_Brief_. Set down, please, exactly the lines below that run from the line with "import is found." to the line with "com.hashicorp.cdktf.TerraformCount</code> | *No description.* |", both lines included.

##### Data records

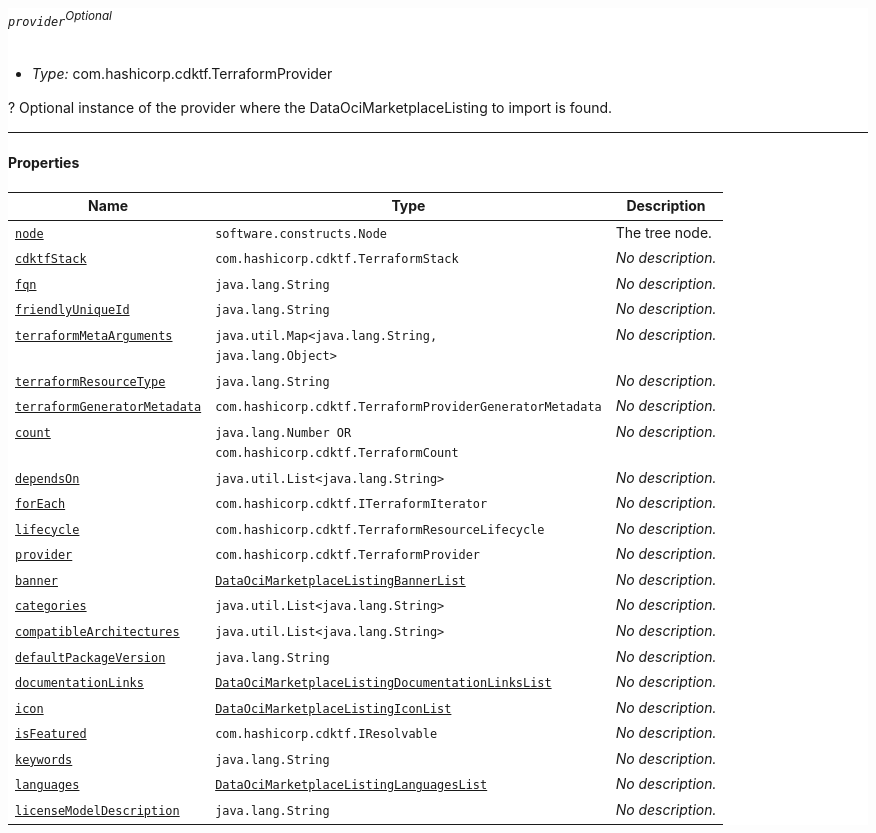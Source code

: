 
###### `provider`<sup>Optional</sup> <a name="provider" id="rhizo-co-terraform-provider-oci.dataOciMarketplaceListing.DataOciMarketplaceListing.generateConfigForImport.parameter.provider"></a>

- *Type:* com.hashicorp.cdktf.TerraformProvider

? Optional instance of the provider where the DataOciMarketplaceListing to import is found.

---

#### Properties <a name="Properties" id="Properties"></a>

| **Name** | **Type** | **Description** |
| --- | --- | --- |
| <code><a href="#rhizo-co-terraform-provider-oci.dataOciMarketplaceListing.DataOciMarketplaceListing.property.node">node</a></code> | <code>software.constructs.Node</code> | The tree node. |
| <code><a href="#rhizo-co-terraform-provider-oci.dataOciMarketplaceListing.DataOciMarketplaceListing.property.cdktfStack">cdktfStack</a></code> | <code>com.hashicorp.cdktf.TerraformStack</code> | *No description.* |
| <code><a href="#rhizo-co-terraform-provider-oci.dataOciMarketplaceListing.DataOciMarketplaceListing.property.fqn">fqn</a></code> | <code>java.lang.String</code> | *No description.* |
| <code><a href="#rhizo-co-terraform-provider-oci.dataOciMarketplaceListing.DataOciMarketplaceListing.property.friendlyUniqueId">friendlyUniqueId</a></code> | <code>java.lang.String</code> | *No description.* |
| <code><a href="#rhizo-co-terraform-provider-oci.dataOciMarketplaceListing.DataOciMarketplaceListing.property.terraformMetaArguments">terraformMetaArguments</a></code> | <code>java.util.Map<java.lang.String, java.lang.Object></code> | *No description.* |
| <code><a href="#rhizo-co-terraform-provider-oci.dataOciMarketplaceListing.DataOciMarketplaceListing.property.terraformResourceType">terraformResourceType</a></code> | <code>java.lang.String</code> | *No description.* |
| <code><a href="#rhizo-co-terraform-provider-oci.dataOciMarketplaceListing.DataOciMarketplaceListing.property.terraformGeneratorMetadata">terraformGeneratorMetadata</a></code> | <code>com.hashicorp.cdktf.TerraformProviderGeneratorMetadata</code> | *No description.* |
| <code><a href="#rhizo-co-terraform-provider-oci.dataOciMarketplaceListing.DataOciMarketplaceListing.property.count">count</a></code> | <code>java.lang.Number OR com.hashicorp.cdktf.TerraformCount</code> | *No description.* |
| <code><a href="#rhizo-co-terraform-provider-oci.dataOciMarketplaceListing.DataOciMarketplaceListing.property.dependsOn">dependsOn</a></code> | <code>java.util.List<java.lang.String></code> | *No description.* |
| <code><a href="#rhizo-co-terraform-provider-oci.dataOciMarketplaceListing.DataOciMarketplaceListing.property.forEach">forEach</a></code> | <code>com.hashicorp.cdktf.ITerraformIterator</code> | *No description.* |
| <code><a href="#rhizo-co-terraform-provider-oci.dataOciMarketplaceListing.DataOciMarketplaceListing.property.lifecycle">lifecycle</a></code> | <code>com.hashicorp.cdktf.TerraformResourceLifecycle</code> | *No description.* |
| <code><a href="#rhizo-co-terraform-provider-oci.dataOciMarketplaceListing.DataOciMarketplaceListing.property.provider">provider</a></code> | <code>com.hashicorp.cdktf.TerraformProvider</code> | *No description.* |
| <code><a href="#rhizo-co-terraform-provider-oci.dataOciMarketplaceListing.DataOciMarketplaceListing.property.banner">banner</a></code> | <code><a href="#rhizo-co-terraform-provider-oci.dataOciMarketplaceListing.DataOciMarketplaceListingBannerList">DataOciMarketplaceListingBannerList</a></code> | *No description.* |
| <code><a href="#rhizo-co-terraform-provider-oci.dataOciMarketplaceListing.DataOciMarketplaceListing.property.categories">categories</a></code> | <code>java.util.List<java.lang.String></code> | *No description.* |
| <code><a href="#rhizo-co-terraform-provider-oci.dataOciMarketplaceListing.DataOciMarketplaceListing.property.compatibleArchitectures">compatibleArchitectures</a></code> | <code>java.util.List<java.lang.String></code> | *No description.* |
| <code><a href="#rhizo-co-terraform-provider-oci.dataOciMarketplaceListing.DataOciMarketplaceListing.property.defaultPackageVersion">defaultPackageVersion</a></code> | <code>java.lang.String</code> | *No description.* |
| <code><a href="#rhizo-co-terraform-provider-oci.dataOciMarketplaceListing.DataOciMarketplaceListing.property.documentationLinks">documentationLinks</a></code> | <code><a href="#rhizo-co-terraform-provider-oci.dataOciMarketplaceListing.DataOciMarketplaceListingDocumentationLinksList">DataOciMarketplaceListingDocumentationLinksList</a></code> | *No description.* |
| <code><a href="#rhizo-co-terraform-provider-oci.dataOciMarketplaceListing.DataOciMarketplaceListing.property.icon">icon</a></code> | <code><a href="#rhizo-co-terraform-provider-oci.dataOciMarketplaceListing.DataOciMarketplaceListingIconList">DataOciMarketplaceListingIconList</a></code> | *No description.* |
| <code><a href="#rhizo-co-terraform-provider-oci.dataOciMarketplaceListing.DataOciMarketplaceListing.property.isFeatured">isFeatured</a></code> | <code>com.hashicorp.cdktf.IResolvable</code> | *No description.* |
| <code><a href="#rhizo-co-terraform-provider-oci.dataOciMarketplaceListing.DataOciMarketplaceListing.property.keywords">keywords</a></code> | <code>java.lang.String</code> | *No description.* |
| <code><a href="#rhizo-co-terraform-provider-oci.dataOciMarketplaceListing.DataOciMarketplaceListing.property.languages">languages</a></code> | <code><a href="#rhizo-co-terraform-provider-oci.dataOciMarketplaceListing.DataOciMarketplaceListingLanguagesList">DataOciMarketplaceListingLanguagesList</a></code> | *No description.* |
| <code><a href="#rhizo-co-terraform-provider-oci.dataOciMarketplaceListing.DataOciMarketplaceListing.property.licenseModelDescription">licenseModelDescription</a></code> | <code>java.lang.String</code> | *No description.* |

##########

_Task answer_.
? Optional instance of the provider where the DataOciMarketplaceListing to import is found.

---

#### Properties <a name="Properties" id="Properties"></a>

| **Name** | **Type** | **Description** |
| --- | --- | --- |
| <code><a href="#rhizo-co-terraform-provider-oci.dataOciMarketplaceListing.DataOciMarketplaceListing.property.node">node</a></code> | <code>software.constructs.Node</code> | The tree node. |
| <code><a href="#rhizo-co-terraform-provider-oci.dataOciMarketplaceListing.DataOciMarketplaceListing.property.cdktfStack">cdktfStack</a></code> | <code>com.hashicorp.cdktf.TerraformStack</code> | *No description.* |
| <code><a href="#rhizo-co-terraform-provider-oci.dataOciMarketplaceListing.DataOciMarketplaceListing.property.fqn">fqn</a></code> | <code>java.lang.String</code> | *No description.* |
| <code><a href="#rhizo-co-terraform-provider-oci.dataOciMarketplaceListing.DataOciMarketplaceListing.property.friendlyUniqueId">friendlyUniqueId</a></code> | <code>java.lang.String</code> | *No description.* |
| <code><a href="#rhizo-co-terraform-provider-oci.dataOciMarketplaceListing.DataOciMarketplaceListing.property.terraformMetaArguments">terraformMetaArguments</a></code> | <code>java.util.Map<java.lang.String, java.lang.Object></code> | *No description.* |
| <code><a href="#rhizo-co-terraform-provider-oci.dataOciMarketplaceListing.DataOciMarketplaceListing.property.terraformResourceType">terraformResourceType</a></code> | <code>java.lang.String</code> | *No description.* |
| <code><a href="#rhizo-co-terraform-provider-oci.dataOciMarketplaceListing.DataOciMarketplaceListing.property.terraformGeneratorMetadata">terraformGeneratorMetadata</a></code> | <code>com.hashicorp.cdktf.TerraformProviderGeneratorMetadata</code> | *No description.* |
| <code><a href="#rhizo-co-terraform-provider-oci.dataOciMarketplaceListing.DataOciMarketplaceListing.property.count">count</a></code> | <code>java.lang.Number OR com.hashicorp.cdktf.TerraformCount</code> | *No description.* |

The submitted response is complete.